▸ Task brief
Search the records below for the string "begin", and report each line that contains it.

Pictures paired with source code:
* * * * *
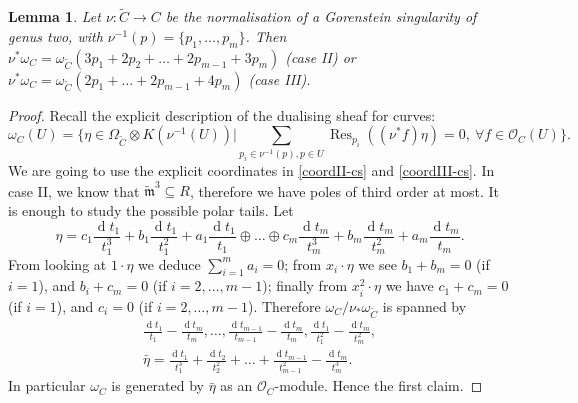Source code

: \documentclass[11pt]{amsart}
\newcommand{\tm}{\widetilde{\mathfrak m}}
\newcommand{\OO}{\mathcal O}
\renewcommand{\to}{\rightarrow}
\theoremstyle{plain}
\newtheorem{lem}[thm]{Lemma}
\theoremstyle{definition}
\begin{document}
\begin{lem}\label{lem:dualising_lb}
 Let $\nu\colon\tilde C\to C$ be the normalisation of a Gorenstein singularity of genus two, with $\nu^{-1}(p)=\{p_1,\ldots,p_m\}$. Then $\nu^*\omega_C=\omega_{\tilde C}(3p_1+2p_2+\ldots+2p_{m-1}+3p_m)$ (case II) or $\nu^*\omega_C=\omega_{\tilde C}(2p_1+\ldots+2p_{m-1}+4p_m)$ (case III).
\end{lem}
\begin{proof}
 Recall the explicit description of the dualising sheaf for curves:
 \[\omega_C(U)=\{\eta\in \Omega_{\tilde C}\otimes K(\nu^{-1}(U)) | \sum_{p_i\in\nu^{-1}(p),p\in U}\operatorname{Res}_{p_i}((\nu^*f)\eta)=0,\ \forall f\in\OO_C(U)\}.\]
 We are going to use the explicit coordinates in \eqref{coordII-cs} and \eqref{coordIII-cs}. In case II, we know that $\tm^3\subseteq R$, therefore we have poles of third order at most. It is enough to study the possible polar tails. Let \[\eta=c_1\frac{\operatorname{d}t_1}{t_1^3}+b_1\frac{\operatorname{d}t_1}{t_1^2}+a_1\frac{\operatorname{d}t_1}{t_1}\oplus\ldots\oplus c_m\frac{\operatorname{d}t_m}{t_m^3}+b_m\frac{\operatorname{d}t_m}{t_m^2}+a_m\frac{\operatorname{d}t_m}{t_m}.\]
 From looking at $1\cdot\eta$ we deduce $\sum_{i=1}^m a_i=0$; from $x_i\cdot\eta$ we see $b_1+b_m=0$ (if $i=1$), and $b_i+c_m=0$ (if $i=2,\ldots,m-1$); finally from $x_i^2\cdot\eta$ we have $c_1+c_m=0$ (if $i=1$), and $c_i=0$ (if $i=2,\ldots,m-1$). Therefore $\omega_C/\nu_*\omega_{\tilde C}$ is spanned by
 \begin{align*}
  \frac{\operatorname{d}t_1}{t_1}-\frac{\operatorname{d}t_m}{t_m},\ldots,\frac{\operatorname{d}t_{m-1}}{t_{m-1}}-\frac{\operatorname{d}t_m}{t_m},\frac{\operatorname{d}t_1}{t_1^2}-\frac{\operatorname{d}t_m}{t_m^2},\\
  \bar{\eta}=\frac{\operatorname{d}t_1}{t_1^3}+\frac{\operatorname{d}t_2}{t_2^2}+\ldots+\frac{\operatorname{d}t_{m-1}}{t_{m-1}^2}-\frac{\operatorname{d}t_m}{t_m^3}.
 \end{align*}
In particular $\omega_C$ is generated by $\bar{\eta}$ as an $\OO_C$-module. Hence the first claim.


\end{proof}
\end{document}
* * * * *
▸ Final answer
\begin{document}
\begin{lem}\label{lem:dualising_lb}
\begin{proof}
 \begin{align*}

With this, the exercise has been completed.